Advertisement

Ousted Leader Assails Alliance Between Sierra Club, Bernhardt

Share via
TIMES STAFF WRITER

San Diego City Councilwoman Linda Bernhardt’s anti-recall forces sought to “circumvent” campaign laws by funneling contributions from an ambulance company to the Sierra Club to pay for pro-Bernhardt campaign mailers, an ousted Sierra Club leader charged Friday.

Mark Zerbe, who was pressured to resign from the Sierra Club’s top leadership panel Thursday night, issued the charge Friday in a blistering nine-page memo that contended that the preservationist organization has abandoned its environmental principles to support Bernhardt at all costs. None of Zerbe’s many accusations could be independently confirmed.

“The Club’s staunch support for Linda in the face of certain defeat (in an expected recall election this spring) is embarrassing and may result in the loss of an environmental majority on the City Council,” Zerbe wrote in the Dec. 13 memo to Sierra Club officials that he distributed publicly Friday. “The Club now smells as bad as the dead horse it chained itself to.”

Advertisement

Sierra Club Chairman Rob Langsdorf declined to discuss any of Zerbe’s allegations, which included its relationship with Bernhardt, manipulation of elected Sierra Club leaders by the organization’s political lobbyists and the environmental report card the club released Nov. 26.

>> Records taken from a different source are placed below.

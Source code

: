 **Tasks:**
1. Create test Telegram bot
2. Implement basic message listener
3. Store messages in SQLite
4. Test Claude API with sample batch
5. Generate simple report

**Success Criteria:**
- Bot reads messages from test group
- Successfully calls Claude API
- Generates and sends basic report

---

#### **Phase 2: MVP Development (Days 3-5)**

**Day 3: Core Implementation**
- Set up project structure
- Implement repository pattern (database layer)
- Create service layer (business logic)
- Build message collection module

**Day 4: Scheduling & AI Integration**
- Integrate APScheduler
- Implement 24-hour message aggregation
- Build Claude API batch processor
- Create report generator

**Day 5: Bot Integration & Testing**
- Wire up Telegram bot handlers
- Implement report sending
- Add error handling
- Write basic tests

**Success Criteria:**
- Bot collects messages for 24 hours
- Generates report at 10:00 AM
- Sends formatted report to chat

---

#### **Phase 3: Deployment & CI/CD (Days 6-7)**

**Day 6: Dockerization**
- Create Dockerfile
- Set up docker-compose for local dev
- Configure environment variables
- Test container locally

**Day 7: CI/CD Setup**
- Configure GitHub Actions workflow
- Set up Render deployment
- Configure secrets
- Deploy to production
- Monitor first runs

Bernhardt, however, called Zerbe’s charges “baseless allegations” made by a political opponent. “The guy apparently has some serious problems,” Bernhardt said.

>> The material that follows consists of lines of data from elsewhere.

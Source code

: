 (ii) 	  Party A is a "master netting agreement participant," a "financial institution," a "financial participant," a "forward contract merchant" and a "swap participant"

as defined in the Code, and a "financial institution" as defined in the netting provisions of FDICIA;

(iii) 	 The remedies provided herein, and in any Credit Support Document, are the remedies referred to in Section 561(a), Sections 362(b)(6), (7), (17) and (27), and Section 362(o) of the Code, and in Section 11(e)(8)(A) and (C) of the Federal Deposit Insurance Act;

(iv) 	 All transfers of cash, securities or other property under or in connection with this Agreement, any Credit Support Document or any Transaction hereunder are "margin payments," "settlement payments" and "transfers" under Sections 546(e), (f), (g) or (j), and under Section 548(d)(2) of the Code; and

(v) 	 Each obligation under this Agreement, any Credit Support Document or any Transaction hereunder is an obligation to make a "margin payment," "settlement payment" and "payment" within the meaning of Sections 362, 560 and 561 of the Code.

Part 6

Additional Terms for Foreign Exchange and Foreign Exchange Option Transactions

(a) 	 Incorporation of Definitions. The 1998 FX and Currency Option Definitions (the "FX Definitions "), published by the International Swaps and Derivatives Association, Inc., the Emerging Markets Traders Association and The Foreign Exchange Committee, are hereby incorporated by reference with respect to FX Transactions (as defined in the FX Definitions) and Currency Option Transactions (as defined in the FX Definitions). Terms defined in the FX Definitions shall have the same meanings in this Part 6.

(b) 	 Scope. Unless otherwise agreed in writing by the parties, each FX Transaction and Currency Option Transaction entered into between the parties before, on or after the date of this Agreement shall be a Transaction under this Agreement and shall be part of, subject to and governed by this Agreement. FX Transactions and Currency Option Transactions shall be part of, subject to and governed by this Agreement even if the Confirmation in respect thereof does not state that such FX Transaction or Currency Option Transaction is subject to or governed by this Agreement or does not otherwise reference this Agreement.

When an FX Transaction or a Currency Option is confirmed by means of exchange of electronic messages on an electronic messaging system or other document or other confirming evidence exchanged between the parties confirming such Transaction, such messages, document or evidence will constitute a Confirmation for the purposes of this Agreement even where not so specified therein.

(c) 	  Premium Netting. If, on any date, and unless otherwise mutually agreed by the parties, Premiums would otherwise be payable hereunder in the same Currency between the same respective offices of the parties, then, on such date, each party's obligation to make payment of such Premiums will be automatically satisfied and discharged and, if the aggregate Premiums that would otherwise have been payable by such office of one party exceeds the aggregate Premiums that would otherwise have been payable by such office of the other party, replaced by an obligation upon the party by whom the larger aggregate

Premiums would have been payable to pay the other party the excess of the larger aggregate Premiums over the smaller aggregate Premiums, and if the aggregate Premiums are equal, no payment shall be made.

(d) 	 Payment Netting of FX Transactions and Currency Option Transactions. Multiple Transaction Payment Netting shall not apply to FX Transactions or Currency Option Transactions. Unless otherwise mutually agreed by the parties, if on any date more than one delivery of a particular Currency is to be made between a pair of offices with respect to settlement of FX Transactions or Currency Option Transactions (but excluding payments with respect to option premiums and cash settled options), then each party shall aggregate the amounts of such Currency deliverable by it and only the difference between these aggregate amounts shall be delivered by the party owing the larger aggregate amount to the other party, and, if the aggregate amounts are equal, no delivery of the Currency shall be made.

Glen Roberts, chief executive officer of Hartson Medical Services, denied Zerbe’s accusation that a contribution to Bernhardt’s campaign was linked to a council vote on the Hartson contract with the city. Roberts said he has contributed funds to every City Council member except Abbe Wolfsheimer, but did not recall when he last contributed to Bernhardt.

Advertisement

The City Council voted, 6 to 2, Sept. 18 to negotiate an extended contract with Hartson and added 10 firefighters to the paramedic force. Bernhardt voted with the majority.

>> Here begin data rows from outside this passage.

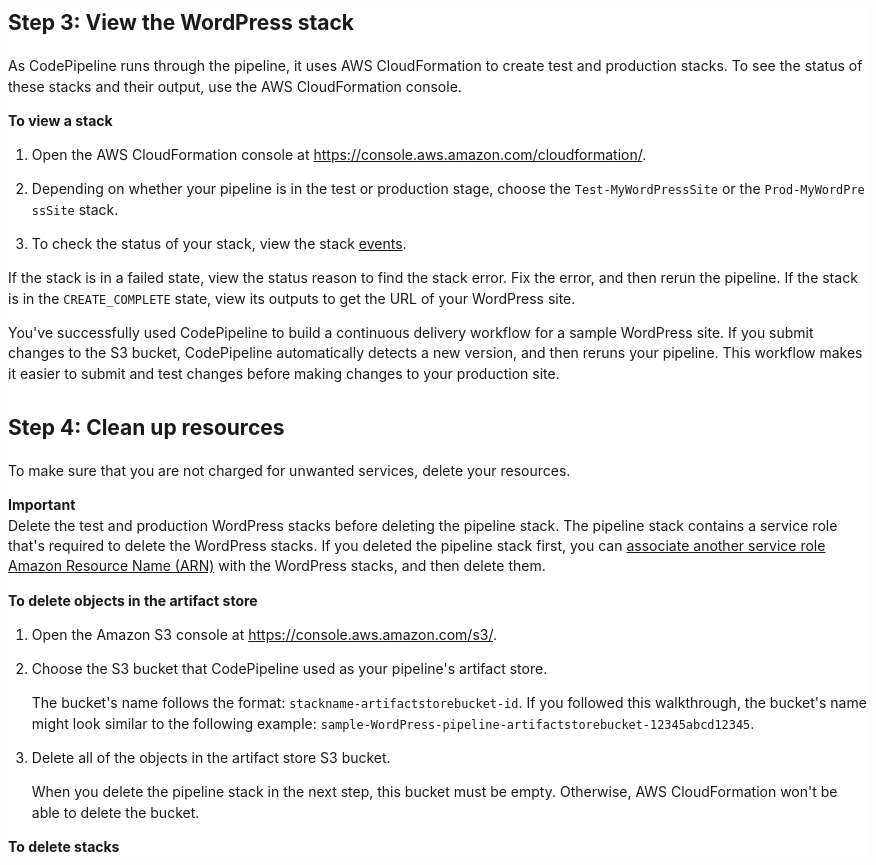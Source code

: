 
## Step 3: View the WordPress stack<a name="w8056ab1c21c11c13"></a>

As CodePipeline runs through the pipeline, it uses AWS CloudFormation to create test and production stacks\. To see the status of these stacks and their output, use the AWS CloudFormation console\.

**To view a stack**

1. Open the AWS CloudFormation console at [https://console\.aws\.amazon\.com/cloudformation/](https://console.aws.amazon.com/cloudformation/)\.

1. Depending on whether your pipeline is in the test or production stage, choose the `Test-MyWordPressSite` or the `Prod-MyWordPressSite` stack\.

1. To check the status of your stack, view the stack [events](cfn-console-view-stack-data-resources.md)\.

If the stack is in a failed state, view the status reason to find the stack error\. Fix the error, and then rerun the pipeline\. If the stack is in the `CREATE_COMPLETE` state, view its outputs to get the URL of your WordPress site\.

You've successfully used CodePipeline to build a continuous delivery workflow for a sample WordPress site\. If you submit changes to the S3 bucket, CodePipeline automatically detects a new version, and then reruns your pipeline\. This workflow makes it easier to submit and test changes before making changes to your production site\.

## Step 4: Clean up resources<a name="w8056ab1c21c11c15"></a>

To make sure that you are not charged for unwanted services, delete your resources\.

**Important**  
Delete the test and production WordPress stacks before deleting the pipeline stack\. The pipeline stack contains a service role that's required to delete the WordPress stacks\. If you deleted the pipeline stack first, you can [associate another service role Amazon Resource Name \(ARN\)](https://docs.aws.amazon.com/AWSCloudFormation/latest/APIReference/API_DeleteStack.html) with the WordPress stacks, and then delete them\.

**To delete objects in the artifact store**

1. Open the Amazon S3 console at [https://console\.aws\.amazon\.com/s3/](https://console.aws.amazon.com/s3/)\.

1. Choose the S3 bucket that CodePipeline used as your pipeline's artifact store\.

   The bucket's name follows the format: `stackname-artifactstorebucket-id`\. If you followed this walkthrough, the bucket's name might look similar to the following example: `sample-WordPress-pipeline-artifactstorebucket-12345abcd12345`\.

1. Delete all of the objects in the artifact store S3 bucket\.

   When you delete the pipeline stack in the next step, this bucket must be empty\. Otherwise, AWS CloudFormation won't be able to delete the bucket\.

**To delete stacks**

Zerbe, then treasurer of the Sierra Club’s political committee, claimed that, when he balked at accepting the money, he received a call from David Gould, Bernhardt’s campaign treasurer.

“Mr. Gould called me the next day and suggested ways of circumventing the city’s $250 contribution limit and ban on contributions from businesses, such as getting a stack of contributions from employees of Hartson’s and depositing them in the Sierra Club’s account in San Francisco so that it wouldn’t appear in campaign records in San Diego,” Zerbe wrote in the memo.

Advertisement

Gould did not return a telephone call to his office Friday.

The scheme was never carried out, Zerbe said. But, in the memo, he added that “lobbyists seldom give contributions just prior to important votes without making sure the politicians involved are aware of them. I also find it difficult to believe that the Bernhardt campaign would casually expect me to allow the (Sierra Club political committee) account to be used to launder contributions without someone within the Club first making the suggestions to them.”

Zerbe, who worked to defeat former Councilman Ed Struiksma, Bernhardt’s 1989 political opponent, acknowledged Friday that he no longer supports the 5th District councilwoman. Last month, he publicly accused the Sierra Club of manipulating its environmental report card so that Bernhardt would be ranked first.

Those accusations led to his ouster at a Sierra Club meeting Thursday night. Langsdorf declined to discuss the situation, issuing a three-paragraph statement that said, in part, that “Mark made it clear that he did not wish to use the (club’s) process to deal with his concerns.”

In Friday’s memo, Zerbe went further, claiming that the Sierra Club’s second report card was published as an “alternate method” of supporting Bernhardt, when the organization’s executive committee balked at sending out a favorable mailer to its membership.

“It was discussed that (the report card) would have to be prepared quickly in order to have an impact on the recall,” Zerbe wrote.

Zerbe also said in the memo that Julie Dillon, chairman of the local Building Industry Assn., told him in a meeting that “Bernhardt had effectively been extorting money from developers, and that they were considering a financial boycott.”

Advertisement

Dillon said the charge was “totally false” and that she discussed only water conservation and campaign reform with Zerbe.